In a new Prager U video addressed to graduates, Mike Rowe made not only that point, but took it several excellent steps further:
One of my favorite passages:
On Dirty Jobs, I remember a very successful septic tank cleaner, a multi-millionaire, who told me the secret to his success:
“I looked around to see where everyone else was headed,” he said, “And then I went the opposite way. Then I got good at my work. Then I began to prosper. And then one day, I realized I was passionate about other people’s crap.”
I’ve heard that same basic story from welders, plumbers, carpenters, electricians, HVAC professionals, hundreds of other skilled tradesmen who followed opportunity—not passion—and prospered as a result.

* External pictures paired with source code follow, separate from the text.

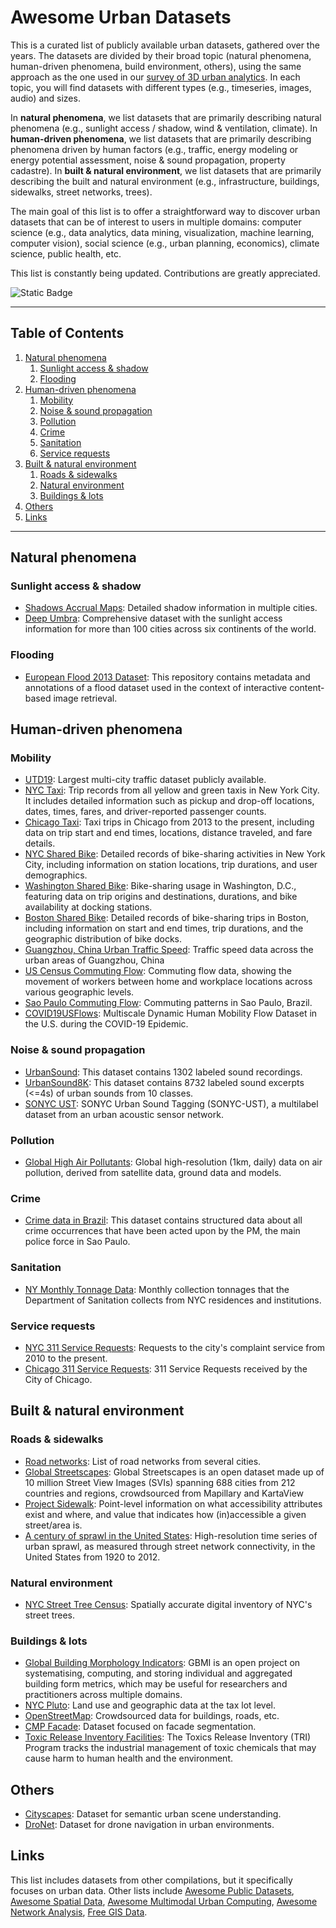 # Awesome Urban Datasets

This is a curated list of publicly available urban datasets, gathered over the years. The datasets are divided by their broad topic (natural phenomena, human-driven phenomena, build environment, others), using the same approach as the one used in our [survey of 3D urban analytics](https://urbantk.org/survey-3d/). In each topic, you will find datasets with different types (e.g., timeseries, images, audio) and sizes.

In **natural phenomena**, we list datasets that are primarily describing natural phenomena (e.g., sunlight access / shadow, wind & ventilation, climate). 
In **human-driven phenomena**, we list datasets that are primarily describing phenomena driven by human factors (e.g., traffic, energy modeling or energy potential assessment, noise & sound propagation, property cadastre). 
In **built & natural environment**, we list datasets that are primarily describing the built and natural environment (e.g., infrastructure, buildings, sidewalks, street networks, trees). 

The main goal of this list is to offer a straightforward way to discover urban datasets that can be of interest to users in multiple domains: computer science (e.g., data analytics, data mining, visualization, machine learning, computer vision), social science (e.g., urban planning, economics), climate science, public health, etc.

This list is constantly being updated. Contributions are greatly appreciated.

![Static Badge](https://img.shields.io/badge/No.%20datasets-32-brightgreen)

***
## Table of Contents

1. [Natural phenomena](#natural-phenomena)
   1. [Sunlight access & shadow](#sunlight-access--shadow)
   2. [Flooding](#flooding)
2. [Human-driven phenomena](#human-driven-phenomena)
   1. [Mobility](#mobility)
   2. [Noise & sound propagation](#noise--sound-propagation)
   3. [Pollution](#pollution)
   4. [Crime](#crime)
   5. [Sanitation](#sanitation)
   6. [Service requests](#service-requests)
3. [Built & natural environment](#built--natural-environment)
   1. [Roads & sidewalks](#roads--sidewalks)
   2. [Natural environment](#natural-environment)
   3. [Buildings & lots](#buildings--lots)
4. [Others](#others)
5. [Links](#links)


***

## Natural phenomena

### Sunlight access & shadow

- [Shadows Accrual Maps](https://github.com/ViDA-NYU/shadow-accrual-maps): Detailed shadow information in multiple cities.
- [Deep Umbra](https://urbantk.org/shadows/): Comprehensive dataset with the sunlight access information for more than 100 cities across six continents of the world.

### Flooding

- [European Flood 2013 Dataset](https://github.com/cvjena/eu-flood-dataset): This repository contains metadata and annotations of a flood dataset used in the context of interactive content-based image retrieval.

## Human-driven phenomena

### Mobility

- [UTD19](https://utd19.ethz.ch/): Largest multi-city traffic dataset publicly available.
- [NYC Taxi](https://www1.nyc.gov/site/tlc/about/tlc-trip-record-data.page): Trip records from all yellow and green taxis in New York City. It includes detailed information such as pickup and drop-off locations, dates, times, fares, and driver-reported passenger counts.
- [Chicago Taxi](https://data.cityofchicago.org/Transportation/Taxi-Trips-2013-2023-/wrvz-psew/about_data): Taxi trips in Chicago from 2013 to the present, including data on trip start and end times, locations, distance traveled, and fare details.
- [NYC Shared Bike](https://www.citibikenyc.com/system-data): Detailed records of bike-sharing activities in New York City, including information on station locations, trip durations, and user demographics.
- [Washington Shared Bike](https://www.capitalbikeshare.com/system-data): Bike-sharing usage in Washington, D.C., featuring data on trip origins and destinations, durations, and bike availability at docking stations.
- [Boston Shared Bike](https://s3.amazonaws.com/hubway-data/index.html): Detailed records of bike-sharing trips in Boston, including information on start and end times, trip durations, and the geographic distribution of bike docks.
- [Guangzhou, China Urban Traffic Speed](https://zenodo.org/record/1205229): Traffic speed data across the urban areas of Guangzhou, China
- [US Census Commuting Flow](https://www.census.gov/topics/employment/commuting/guidance/flows.html): Commuting flow data, showing the movement of workers between home and workplace locations across various geographic levels.
- [Sao Paulo Commuting Flow](https://transparencia.metrosp.com.br/dataset/pesquisa-origem-e-destino): Commuting patterns in Sao Paulo, Brazil.
- [COVID19USFlows](https://github.com/GeoDS/COVID19USFlows): Multiscale Dynamic Human Mobility Flow Dataset in the U.S. during the COVID-19 Epidemic.

### Noise & sound propagation

- [UrbanSound](https://urbansounddataset.weebly.com/urbansound.html): This dataset contains 1302 labeled sound recordings.
- [UrbanSound8K](https://urbansounddataset.weebly.com/urbansound8k.html): This dataset contains 8732 labeled sound excerpts (<=4s) of urban sounds from 10 classes.
- [SONYC UST](https://zenodo.org/record/2590742#.X1mVrmdKjOQ): SONYC Urban Sound Tagging (SONYC-UST), a multilabel dataset from an urban acoustic sensor network.

### Pollution

- [Global High Air Pollutants](https://weijing-rs.github.io/product.html): Global high-resolution (1km, daily) data on air pollution, derived from satellite data, ground data and models.

### Crime

- [Crime data in Brazil](https://www.kaggle.com/inquisitivecrow/crime-data-in-brazil): This dataset contains structured data about all crime occurrences that have been acted upon by the PM, the main police force in Sao Paulo.

### Sanitation

- [NY Monthly Tonnage Data](https://data.cityofnewyork.us/City-Government/DSNY-Monthly-Tonnage-Data/ebb7-mvp5/about_data): Monthly collection tonnages that the Department of Sanitation collects from NYC residences and institutions.

### Service requests
- [NYC 311 Service Requests](https://data.cityofnewyork.us/Social-Services/311-Service-Requests-from-2010-to-Present/erm2-nwe9/about_data): Requests to the city's complaint service from 2010 to the present.
- [Chicago 311 Service Requests](https://data.cityofchicago.org/Service-Requests/311-Service-Requests/v6vf-nfxy): 311 Service Requests received by the City of Chicago.

## Built & natural environment

### Roads & sidewalks

- [Road networks](https://networkrepository.com/road.php): List of road networks from several cities.
- [Global Streetscapes](https://github.com/ualsg/global-streetscapes): Global Streetscapes is an open dataset made up of 10 million Street View Images (SVIs) spanning 688 cities from 212 countries and regions, crowdsourced from Mapillary and KartaView
- [Project Sidewalk](https://sidewalk-chicago.cs.washington.edu/api): Point-level information on what accessibility attributes exist and where, and value that indicates how (in)accessible a given street/area is.
- [A century of sprawl in the United States](https://datadryad.org/stash/dataset/doi:10.5061/dryad.3k502): High-resolution time series of urban sprawl, as measured through street network connectivity, in the United States from 1920 to 2012.

### Natural environment

- [NYC Street Tree Census](https://www.nycgovparks.org/trees/treescount): Spatially accurate digital inventory of NYC's street trees.

### Buildings & lots

- [Global Building Morphology Indicators](https://github.com/ualsg/global-building-morphology-indicators): GBMI is an open project on systematising, computing, and storing individual and aggregated building form metrics, which may be useful for researchers and practitioners across multiple domains.
- [NYC Pluto](https://www.nyc.gov/site/planning/data-maps/open-data/dwn-pluto-mappluto.page): Land use and geographic data at the tax lot level.
- [OpenStreetMap](http://www.geofabrik.de/data/download.html): Crowdsourced data for buildings, roads, etc.
- [CMP Facade](http://cmp.felk.cvut.cz/~tylecr1/facade/): Dataset focused on facade segmentation.
- [Toxic Release Inventory Facilities](https://www.epa.gov/toxics-release-inventory-tri-program/tri-data-and-tools): The Toxics Release Inventory (TRI) Program tracks the industrial management of toxic chemicals that may cause harm to human health and the environment.

## Others

- [Cityscapes](https://www.cityscapes-dataset.com/): Dataset for semantic urban scene understanding.
- [DroNet](https://rpg.ifi.uzh.ch/dronet.html): Dataset for drone navigation in urban environments.



## Links

This list includes datasets from other compilations, but it specifically focuses on urban data. Other lists include [Awesome Public Datasets](https://github.com/awesomedata/awesome-public-datasets), [Awesome Spatial Data](https://github.com/bchapuis/awesome-spatial-data), [Awesome Multimodal Urban Computing](https://github.com/yoshall/Awesome-Multimodal-Urban-Computing#taxonomy-and-summary-of-open-sourced-dataset), [Awesome Network Analysis](https://github.com/briatte/awesome-network-analysis?tab=readme-ov-file#datasets), [Free GIS Data](https://freegisdata.rtwilson.com/).


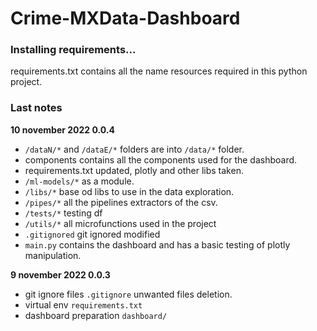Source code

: # Crime-MXData-Dashboard

### Installing requirements...

requirements.txt contains all the name resources required in this python project.

### Last notes
**10 november 2022 0.0.4**
- `/dataN/*` and `/dataE/*` folders are into `/data/*` folder.
- components contains all the components used for the dashboard.
- requirements.txt updated, plotly and other libs taken.
- `/ml-models/*` as a module.
- `/libs/*` base od libs to use in the data exploration.
- `/pipes/*` all the pipelines extractors of the csv.
- `/tests/*` testing df
- `/utils/*` all microfunctions used in the project
- `.gitignored` git ignored modified
- `main.py` contains the dashboard and has a basic testing of plotly manipulation.

**9 november 2022 0.0.3**
- git ignore files `.gitignore` unwanted files deletion.
- virtual env `requirements.txt`
- dashboard preparation `dashboard/`
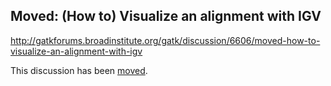 ## Moved: (How to) Visualize an alignment with IGV

http://gatkforums.broadinstitute.org/gatk/discussion/6606/moved-how-to-visualize-an-alignment-with-igv

This discussion has been <a href="http://gatkforums.broadinstitute.org/discussion/6491/how-to-visualize-an-alignment-with-igv">moved</a>.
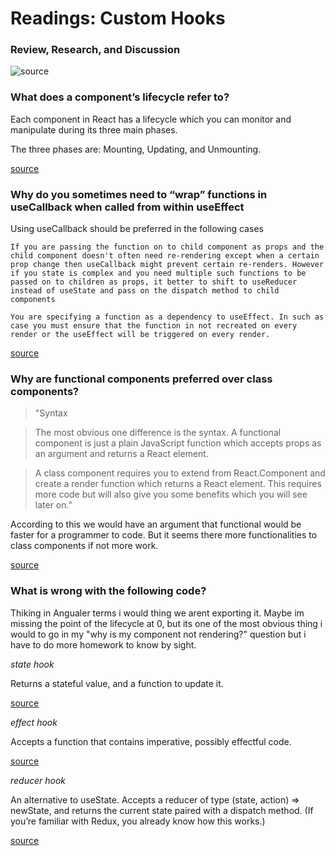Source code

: # Readings: Custom Hooks

### Review, Research, and Discussion

![source](https://miro.medium.com/max/3280/1*uZ8WSki-46Kkls1TefrLIQ.jpeg)

### What does a component’s lifecycle refer to?

Each component in React has a lifecycle which you can monitor and manipulate during its three main phases.

The three phases are: Mounting, Updating, and Unmounting.

[source](https://www.w3schools.com/react/react_lifecycle.asp)

### Why do you sometimes need to “wrap” functions in useCallback when called from within useEffect

Using useCallback should be preferred in the following cases

    If you are passing the function on to child component as props and the child component doesn't often need re-rendering except when a certain prop change then useCallback might prevent certain re-renders. However if you state is complex and you need multiple such functions to be passed on to children as props, it better to shift to useReducer instead of useState and pass on the dispatch method to child components

    You are specifying a function as a dependency to useEffect. In such as case you must ensure that the function in not recreated on every render or the useEffect will be triggered on every render.

[source](https://stackoverflow.com/questions/57156582/should-i-wrap-all-functions-that-defined-in-component-in-usecallback)

### Why are functional components preferred over class components?

>"Syntax

>The most obvious one difference is the syntax. A functional component is just a plain JavaScript function which accepts props as an argument and returns a React element.

>A class component requires you to extend from React.Component and create a render function which returns a React element. This requires more code but will also give you some benefits which you will see later on."

According to this we would have an argument that functional would be faster for a programmer to code. But it seems there more functionalities to class components if not more work.

[source](https://medium.com/@Zwenza/functional-vs-class-components-in-react-231e3fbd7108)

### What is wrong with the following code?

Thiking in Angualer terms i would thing we arent exporting it. Maybe im missing the point of the lifecycle at 0, but its one of the most obvious thing i would to go in my "why is my component not rendering?" question but i have to do more homework to know by sight. 

*state hook*

Returns a stateful value, and a function to update it.

[source](https://reactjs.org/docs/hooks-reference.html)

*effect hook*

Accepts a function that contains imperative, possibly effectful code.

[source](https://reactjs.org/docs/hooks-reference.html)

*reducer hook*

An alternative to useState. Accepts a reducer of type (state, action) => newState, and returns the current state paired with a dispatch method. (If you’re familiar with Redux, you already know how this works.)

[source](https://reactjs.org/docs/hooks-reference.html)

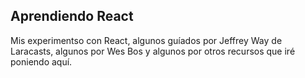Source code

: ## Aprendiendo React

Mis experimentso con React, algunos guíados por Jeffrey Way de Laracasts,
algunos por Wes Bos y algunos por otros recursos que iré poniendo aquí.

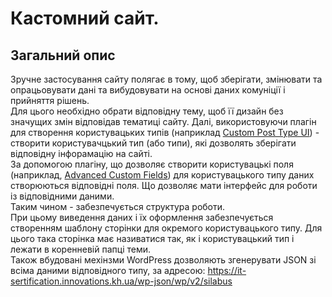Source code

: # Кастомний сайт.
## Загальний опис
Зручне застосування сайту полягає в тому, щоб зберігати, змінювати та опрацьовувати дані та вибудовувати на основі даних комуніції і прийняття рішень.  
Для цього необхідно обрати відповідну тему, щоб її дизайн без значущих змін відповідав тематиці сайту.  Далі, використовуючи плагін для створення користувацьких типів (наприклад [Custom Post Type UI](https://wordpress.org/plugins/custom-post-type-ui/)) - створити користувачцький тип (або типи), які дозволять зберігати відповідну інфорамацію на сайті.  
За допомогою плагіну, що дозволяє створити користувацькі поля (наприклад, [Advanced Custom Fields](https://wordpress.org/plugins/advanced-custom-fields/)) для користувацького типу даних створюються відповідні поля. Що дозволяє мати інтерфейс для роботи із відповідними даними.  
Таким чином - забезпечується структура роботи.  
При цьому виведення даних і їх оформлення забезпечується створенням шаблону сторінки для окремого користувацького типу. Для цього така сторінка має називатися так, як і користувацький тип і лежати в коренневій папці теми.  
Також вбудовані мехінзми WordPress дозволяють згенерувати JSON зі всіма даними відповідного типу, за адресою: https://it-sertification.innovations.kh.ua/wp-json/wp/v2/silabus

Consider the reality of the current job market.
Right now, millions of people with degrees and diplomas are out there competing for a relatively narrow set of opportunities that polite society calls “good careers.” Meanwhile, employers are struggling to fill nearly 5.8 million jobs that nobody’s trained to do. This is the skills gap, it’s real, and its cause is actually very simple: when people follow their passion, they miss out on all kinds of opportunities they didn’t even know existed.
If you know kids who just graduated from high school or college, do them a favor and forward them this video. Few things will do them — or the country — more good than helping others find useful, remunerative work that suits their skills and abilities. And contra Senator Marco Rubio, this isn’t a choice between practicality and aspiration: It’s about, in part, giving people the means to finance their real dreams.